EXERCISE INPUT
-- Opening Marker --

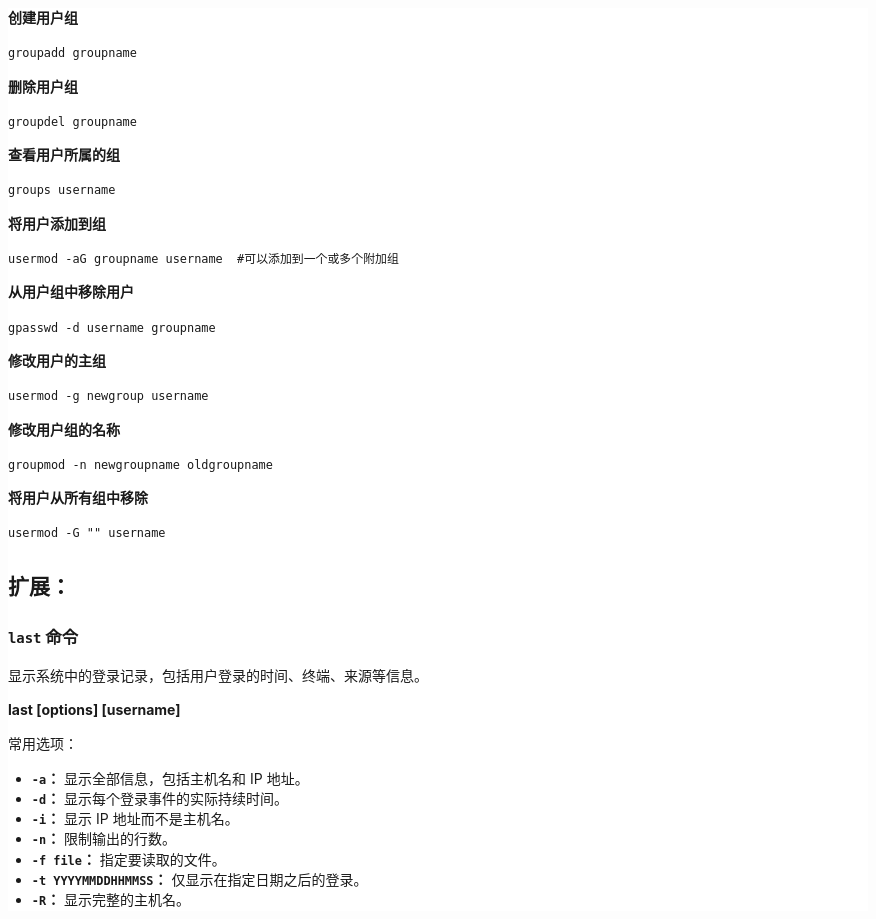 **创建用户组**

```
groupadd groupname
```

**删除用户组**

```
groupdel groupname
```

**查看用户所属的组**

```
groups username
```

**将用户添加到组**

```
usermod -aG groupname username	#可以添加到一个或多个附加组
```

**从用户组中移除用户**

```
gpasswd -d username groupname
```

**修改用户的主组**

```
usermod -g newgroup username
```

**修改用户组的名称**

```
groupmod -n newgroupname oldgroupname
```

**将用户从所有组中移除**

```
usermod -G "" username
```

## **扩展：**

### `last` 命令

显示系统中的登录记录，包括用户登录的时间、终端、来源等信息。

**last [options] [username]**

常用选项：

* **`-a`：** 显示全部信息，包括主机名和 IP 地址。
* **`-d`：** 显示每个登录事件的实际持续时间。
* **`-i`：** 显示 IP 地址而不是主机名。
* **`-n`：** 限制输出的行数。
* **`-f file`：** 指定要读取的文件。
* **`-t YYYYMMDDHHMMSS`：** 仅显示在指定日期之后的登录。
* **`-R`：** 显示完整的主机名。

-- Closing Marker --

REQUIREMENT
Give a verbatim transcription of the entries, leaving out the pictures.

WRITTEN ANSWER
 **创建用户组**

```
groupadd groupname
```

**删除用户组**

```
groupdel groupname
```

**查看用户所属的组**

```
groups username
```

**将用户添加到组**

```
usermod -aG groupname username	#可以添加到一个或多个附加组
```

**从用户组中移除用户**

```
gpasswd -d username groupname
```

**修改用户的主组**

```
usermod -g newgroup username
```

**修改用户组的名称**

```
groupmod -n newgroupname oldgroupname
```

**将用户从所有组中移除**

```
usermod -G "" username
```

## **扩展：**

### `last` 命令

显示系统中的登录记录，包括用户登录的时间、终端、来源等信息。

**last [options] [username]**

常用选项：

* **`-a`：** 显示全部信息，包括主机名和 IP 地址。
* **`-d`：** 显示每个登录事件的实际持续时间。
* **`-i`：** 显示 IP 地址而不是主机名。
* **`-n`：** 限制输出的行数。
* **`-f file`：** 指定要读取的文件。
* **`-t YYYYMMDDHHMMSS`：** 仅显示在指定日期之后的登录。
* **`-R`：** 显示完整的主机名。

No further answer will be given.